|7940kms… according to Google Maps|
Another dream trip.
I’ve done most of the north end of the main island in a car, and traveled as far south as Kyoto by train, but the motorbike offers a new way to see the archipelago.
Google maps suggests that this can be done in 6 days and 16 hours, that’s at a continuous average of 50kms/hr 24 hours a day. Assuming we’d want to sleep and eat, the old two to three tanks a day might be the way to go.
At two tanks a day (about 600kms depending on the bike), we’d be back to Narita in just over thirteen days. Call it two weeks of steady riding.
Being what it is (a volcanic island chain), there aren’t many straight roads in Japan, especially if we want to stick to the coast.
|When you’re riding around volcanoes,
the roads get creative
The epic ferry ride to Okinawa in the south is almost a day in itself. The riding would never be boring, and it would be miles away from interstate mile making. Japan is a crowded but super organized kind of place, you can get places as long as you avoid the major urban centers.

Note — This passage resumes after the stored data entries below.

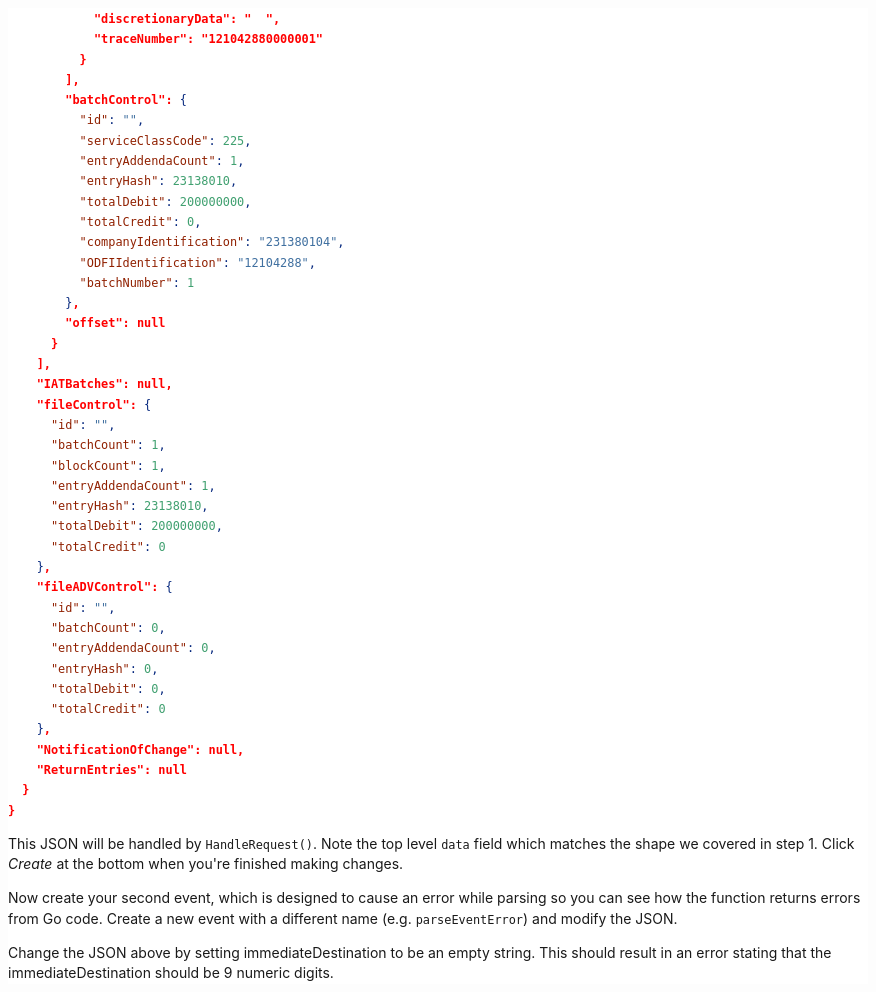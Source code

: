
 ```json
            "discretionaryData": "  ",
            "traceNumber": "121042880000001"
          }
        ],
        "batchControl": {
          "id": "",
          "serviceClassCode": 225,
          "entryAddendaCount": 1,
          "entryHash": 23138010,
          "totalDebit": 200000000,
          "totalCredit": 0,
          "companyIdentification": "231380104",
          "ODFIIdentification": "12104288",
          "batchNumber": 1
        },
        "offset": null
      }
    ],
    "IATBatches": null,
    "fileControl": {
      "id": "",
      "batchCount": 1,
      "blockCount": 1,
      "entryAddendaCount": 1,
      "entryHash": 23138010,
      "totalDebit": 200000000,
      "totalCredit": 0
    },
    "fileADVControl": {
      "id": "",
      "batchCount": 0,
      "entryAddendaCount": 0,
      "entryHash": 0,
      "totalDebit": 0,
      "totalCredit": 0
    },
    "NotificationOfChange": null,
    "ReturnEntries": null
  }
}
```

This JSON will be handled by `HandleRequest()`. Note the top level `data` field which matches the shape we covered in step 1. Click *Create* at the bottom when you're finished making changes.

Now create your second event, which is designed to cause an error while parsing so you can see how the function returns errors from Go code.  Create a new event with a different name (e.g. `parseEventError`) and modify the JSON.

Change the JSON above by setting immediateDestination to be an empty string. This should result in an error stating that the immediateDestination should be 9 numeric digits.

Late summer would avoid the tsuyu (rainy season), so landing in Narita in the last week of August, then head north, do Hokkaido, then down the Japan sea coast to the south end of Honshu, a long ferry ride across the East China Sea to Okinawa, two days circumnavigating the island before taking a slow boat back to Honshu. The last leg would be up the Pacific side of Honshu, through Kyoto and Tokyo and back to Narita.
It’d be nice to do the trip while riding the Japanese bike industry. Split into four sections, we could ride Honda, Kawasaki, Suzuki and Yamaha for a quarter of the trip each. That way we could meet up with various clubs and groups without being manufacturer specific. Riding all four big Japanese manufacturers also lets us experience the fantastic bikes Japan makes.
Two weeks, some serious mileage, from a tropical 26 degrees above the equator in Okinawa (roughly in line with central India) to a northern 45.5 degrees at the top of Hokkaido (right next door to Russia), we’ll experience everything from palm trees to snow. It is entirely possible to climb five thousand feet if we’re working our way through mountainous areas and wind up at sea level again by night fall.
Two weeks would be intense, but that’s kind of the point. The route picked out avoids any repeated tarmac other than driving on and off one ferry. Every mile would be new as we circumnavigate these beautiful islands.